On Thu, Mar 24, 2016 at 10:12 AM, Edward Cree <ecree@...arflare.com> wrote:
> On 23/03/16 23:15, Alexander Duyck wrote:
>> Right, but the problem becomes how do you identify what tunnel wants
>> what.  So for example we could theoretically have a UDP tunnel in a
>> UDP with checksum.  How would we tell which one want to have the
>> checksum set and which one doesn't?  The fact is we cannot.

> I think we can still handle that, assuming the device is only touching the
> innermost checksum (i.e. it's obeying csum_start/offset).  We don't need
> flags to tell us what to fill in in GSO, we can work it all out:
> Make the series of per-protocol callbacks for GSO partial run inner-
> outwards, by using recursion at the head.  Make each return a csum_edit
> value.  Then for example:
> For IPv4 header, our checksum covers only our header, so we fold any edits
> into our own checksum, and pass csum_edit through unchanged.

Right.
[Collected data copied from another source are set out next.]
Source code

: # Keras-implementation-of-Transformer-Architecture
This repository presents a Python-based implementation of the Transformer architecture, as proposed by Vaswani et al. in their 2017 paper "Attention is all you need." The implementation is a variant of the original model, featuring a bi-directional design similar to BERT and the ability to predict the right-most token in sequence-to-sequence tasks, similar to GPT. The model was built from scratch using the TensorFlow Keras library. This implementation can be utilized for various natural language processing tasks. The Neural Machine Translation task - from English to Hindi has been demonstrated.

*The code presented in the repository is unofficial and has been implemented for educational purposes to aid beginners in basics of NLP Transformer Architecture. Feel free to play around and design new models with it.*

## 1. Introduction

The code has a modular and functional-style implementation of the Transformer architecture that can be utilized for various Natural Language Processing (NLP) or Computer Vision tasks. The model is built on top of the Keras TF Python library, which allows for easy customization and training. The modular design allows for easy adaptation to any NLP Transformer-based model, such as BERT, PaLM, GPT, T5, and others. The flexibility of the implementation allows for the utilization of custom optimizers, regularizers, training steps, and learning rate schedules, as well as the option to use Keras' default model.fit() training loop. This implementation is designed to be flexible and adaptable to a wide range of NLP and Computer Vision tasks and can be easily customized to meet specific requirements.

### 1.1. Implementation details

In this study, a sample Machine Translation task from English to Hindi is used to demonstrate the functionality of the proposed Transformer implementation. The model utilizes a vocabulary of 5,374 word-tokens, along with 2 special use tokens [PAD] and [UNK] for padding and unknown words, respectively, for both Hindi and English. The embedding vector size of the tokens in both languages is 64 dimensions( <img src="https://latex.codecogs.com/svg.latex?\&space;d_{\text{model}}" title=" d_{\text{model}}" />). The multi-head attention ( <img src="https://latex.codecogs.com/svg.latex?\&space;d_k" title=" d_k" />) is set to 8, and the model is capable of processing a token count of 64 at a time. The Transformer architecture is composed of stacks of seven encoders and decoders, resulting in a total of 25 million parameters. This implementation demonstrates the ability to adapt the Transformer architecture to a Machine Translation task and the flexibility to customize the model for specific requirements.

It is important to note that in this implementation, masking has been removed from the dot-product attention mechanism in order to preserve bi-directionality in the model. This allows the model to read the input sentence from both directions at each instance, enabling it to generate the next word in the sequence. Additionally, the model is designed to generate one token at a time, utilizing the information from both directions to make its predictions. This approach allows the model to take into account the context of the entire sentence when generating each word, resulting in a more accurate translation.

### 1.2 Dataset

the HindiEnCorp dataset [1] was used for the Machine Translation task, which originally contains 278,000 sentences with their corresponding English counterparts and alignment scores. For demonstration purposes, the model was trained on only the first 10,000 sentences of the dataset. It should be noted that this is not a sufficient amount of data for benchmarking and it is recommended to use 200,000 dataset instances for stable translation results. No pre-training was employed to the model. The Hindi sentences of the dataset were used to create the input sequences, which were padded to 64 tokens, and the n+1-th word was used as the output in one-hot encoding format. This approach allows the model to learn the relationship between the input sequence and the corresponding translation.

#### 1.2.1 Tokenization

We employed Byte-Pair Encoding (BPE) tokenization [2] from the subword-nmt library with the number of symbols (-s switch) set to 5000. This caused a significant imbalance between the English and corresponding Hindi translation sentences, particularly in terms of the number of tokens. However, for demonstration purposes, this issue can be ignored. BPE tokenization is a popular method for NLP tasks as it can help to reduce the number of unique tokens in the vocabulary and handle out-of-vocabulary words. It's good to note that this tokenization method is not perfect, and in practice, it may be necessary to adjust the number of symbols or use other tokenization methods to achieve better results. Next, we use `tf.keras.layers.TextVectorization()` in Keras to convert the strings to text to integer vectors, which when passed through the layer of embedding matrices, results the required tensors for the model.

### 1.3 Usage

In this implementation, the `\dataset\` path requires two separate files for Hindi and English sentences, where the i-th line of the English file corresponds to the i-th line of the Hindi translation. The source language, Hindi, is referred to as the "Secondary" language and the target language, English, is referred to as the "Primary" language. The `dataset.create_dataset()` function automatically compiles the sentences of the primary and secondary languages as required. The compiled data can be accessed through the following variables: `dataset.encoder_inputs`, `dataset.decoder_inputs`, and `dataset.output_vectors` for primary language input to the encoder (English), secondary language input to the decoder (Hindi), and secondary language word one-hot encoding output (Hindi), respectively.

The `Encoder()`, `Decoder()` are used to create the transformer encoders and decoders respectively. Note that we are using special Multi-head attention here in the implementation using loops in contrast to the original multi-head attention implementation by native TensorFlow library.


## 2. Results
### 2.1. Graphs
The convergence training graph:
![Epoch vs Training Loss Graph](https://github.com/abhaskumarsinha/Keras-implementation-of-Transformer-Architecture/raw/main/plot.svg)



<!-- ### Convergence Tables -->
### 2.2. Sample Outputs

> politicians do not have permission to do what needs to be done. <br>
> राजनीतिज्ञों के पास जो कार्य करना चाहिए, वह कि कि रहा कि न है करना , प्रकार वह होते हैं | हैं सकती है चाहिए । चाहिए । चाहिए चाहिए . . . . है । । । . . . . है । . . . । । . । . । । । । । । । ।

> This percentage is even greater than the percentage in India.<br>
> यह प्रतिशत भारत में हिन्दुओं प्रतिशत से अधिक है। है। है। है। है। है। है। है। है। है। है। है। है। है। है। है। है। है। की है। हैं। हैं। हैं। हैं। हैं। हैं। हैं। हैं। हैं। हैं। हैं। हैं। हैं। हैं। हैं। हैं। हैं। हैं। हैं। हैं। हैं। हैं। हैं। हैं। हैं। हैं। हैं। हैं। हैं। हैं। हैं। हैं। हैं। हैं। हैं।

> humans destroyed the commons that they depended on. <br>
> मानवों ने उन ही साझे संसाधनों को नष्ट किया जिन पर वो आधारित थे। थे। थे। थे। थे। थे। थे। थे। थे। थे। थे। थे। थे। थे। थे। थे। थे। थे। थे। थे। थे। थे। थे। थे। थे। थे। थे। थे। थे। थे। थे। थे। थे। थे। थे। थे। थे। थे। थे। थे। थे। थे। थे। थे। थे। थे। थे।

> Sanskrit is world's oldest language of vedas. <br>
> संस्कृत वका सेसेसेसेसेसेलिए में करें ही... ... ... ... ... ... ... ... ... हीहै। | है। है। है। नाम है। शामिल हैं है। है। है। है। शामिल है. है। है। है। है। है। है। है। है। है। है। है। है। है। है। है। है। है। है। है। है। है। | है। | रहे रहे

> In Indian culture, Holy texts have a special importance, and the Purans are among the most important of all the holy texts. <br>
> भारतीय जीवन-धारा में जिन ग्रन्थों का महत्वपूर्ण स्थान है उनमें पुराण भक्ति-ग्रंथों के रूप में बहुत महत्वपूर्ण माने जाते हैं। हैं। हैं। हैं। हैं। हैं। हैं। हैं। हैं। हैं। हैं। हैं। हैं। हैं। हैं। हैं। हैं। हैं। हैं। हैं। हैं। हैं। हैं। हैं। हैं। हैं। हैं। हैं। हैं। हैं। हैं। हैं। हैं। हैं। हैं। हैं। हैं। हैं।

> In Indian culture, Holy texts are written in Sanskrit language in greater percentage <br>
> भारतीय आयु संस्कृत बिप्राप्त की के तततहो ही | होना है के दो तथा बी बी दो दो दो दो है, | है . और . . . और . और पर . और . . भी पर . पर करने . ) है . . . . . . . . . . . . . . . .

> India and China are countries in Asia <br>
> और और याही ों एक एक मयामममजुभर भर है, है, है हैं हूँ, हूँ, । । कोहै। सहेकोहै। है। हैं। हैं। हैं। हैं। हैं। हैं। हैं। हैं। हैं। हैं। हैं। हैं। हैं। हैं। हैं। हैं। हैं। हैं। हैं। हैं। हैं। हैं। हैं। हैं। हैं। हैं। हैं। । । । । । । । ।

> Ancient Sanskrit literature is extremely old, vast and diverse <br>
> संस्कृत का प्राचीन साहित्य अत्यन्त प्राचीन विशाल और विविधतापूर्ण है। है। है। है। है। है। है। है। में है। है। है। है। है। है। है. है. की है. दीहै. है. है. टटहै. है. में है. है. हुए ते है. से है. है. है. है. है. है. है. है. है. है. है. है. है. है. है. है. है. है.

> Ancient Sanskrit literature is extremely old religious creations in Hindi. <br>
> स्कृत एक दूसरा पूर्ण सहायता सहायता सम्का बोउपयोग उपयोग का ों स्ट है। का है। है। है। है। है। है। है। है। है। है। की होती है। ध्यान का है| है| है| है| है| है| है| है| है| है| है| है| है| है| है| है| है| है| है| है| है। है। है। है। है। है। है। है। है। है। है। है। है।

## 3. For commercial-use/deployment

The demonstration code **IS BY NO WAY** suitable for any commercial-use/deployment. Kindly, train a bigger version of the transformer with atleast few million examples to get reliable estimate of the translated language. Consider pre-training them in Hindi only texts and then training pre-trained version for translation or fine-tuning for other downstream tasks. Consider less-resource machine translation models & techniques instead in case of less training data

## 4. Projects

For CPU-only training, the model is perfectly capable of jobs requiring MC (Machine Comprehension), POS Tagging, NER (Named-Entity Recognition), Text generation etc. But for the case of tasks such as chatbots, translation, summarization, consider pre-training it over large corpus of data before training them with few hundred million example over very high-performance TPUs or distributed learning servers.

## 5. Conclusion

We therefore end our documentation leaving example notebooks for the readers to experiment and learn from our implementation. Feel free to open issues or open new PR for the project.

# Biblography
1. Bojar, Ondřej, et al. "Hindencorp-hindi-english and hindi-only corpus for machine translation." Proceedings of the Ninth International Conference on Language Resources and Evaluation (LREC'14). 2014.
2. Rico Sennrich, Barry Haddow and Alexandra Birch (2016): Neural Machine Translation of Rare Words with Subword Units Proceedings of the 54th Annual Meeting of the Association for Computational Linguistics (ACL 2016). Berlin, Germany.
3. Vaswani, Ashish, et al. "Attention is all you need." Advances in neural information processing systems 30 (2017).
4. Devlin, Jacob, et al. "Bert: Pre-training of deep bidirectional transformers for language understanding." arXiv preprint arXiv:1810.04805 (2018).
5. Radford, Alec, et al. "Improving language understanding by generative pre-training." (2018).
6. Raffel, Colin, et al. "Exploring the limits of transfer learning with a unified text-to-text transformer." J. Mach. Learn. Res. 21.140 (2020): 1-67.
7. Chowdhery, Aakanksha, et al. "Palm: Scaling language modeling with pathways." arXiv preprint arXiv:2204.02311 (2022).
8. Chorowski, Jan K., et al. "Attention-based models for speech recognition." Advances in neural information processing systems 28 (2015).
IPv4 is easy because it is a localized checksum that is always present.

> For UDP header, we look to see if the current checksum field is zero.  If
> so, we leave it as zero, fold our edits into csum_edit and return the
> result.  Otherwise, we fold our edits and csum_edit into our checksum
> field, and return zero.

This would require changing how we handle partial checksums so that in
the case of UDP we don't allow 0 as a valid value.  Currently we do.
It isn't till we get to the final checksum that we take care of the
bit flip in the case of 0.

> For GRE, we look at the checksumming bit in the GRE header, and behave
> similarly to UDP.
> Etcetera...

Right.  In the case of GRE we at least have a flag we could check.

> This should even be a worthwhile simplification of the non-nested case,
> because (if I understand correctly) it means GSO partial doesn't need the
> various gso_type flags we already have to specify tunnel type and checksum
> status; it just figures it out as it goes.

Yes, but doing packet inspection can get to be expensive as we crawl
through the headers.  In addition it gets into the whole software
versus hardware offloads thing.

> If your device is touching other checksums as well, then of course you need
> to figure that out in your driver so you can cancel it out.  But the device
> will only fiddle with the headers you tell it about (in your case I think
> that's outermost L3), not any others in the middle.  So it should still all
> work, without the driver having to know about the nesting.
>
>> You are
>> looking too far ahead.  We haven't gotten to tunnel in tunnel yet.

> IMHO, if our offloads are truly generic, tunnel in tunnel should be low-
> hanging fruit.  (In principle, "VxLAN + Ethernet + IP + GRE" is just
> another encapsulation header, albeit a rather long one).  Therefore, if
> it _isn't_ low-hanging fruit for us, we should suspect that we aren't
> generic.  So even if it's not currently useful in itself, it's still a
> convenient canary.

Honestly I think tunnel-in-tunnel is not going to be doable due to the
fact that we would have to increment multiple layers of IP ID in order
to do it correctly.  The more I look into the whole DF on outer
headers thing the more I see RFCs such as RFC 2784 that say not to do
it unless you want to implement PMTU discovery, and PMTU discovery is
inherently flawed since it would require ICMP messages to be passed
which may be filtered out by firewalls.

On top of that it occurred to me that GRE cannot be screened in GRO
for the outer-IP-ID check.  Basically what can happen is on devices
that don't parse inner headers for GRE we can end up with two TCP
flows from the same tunnel essentially stomping on each other and
causing one another to get evicted for having an outer IP-ID that
doesn't match up with the expected value.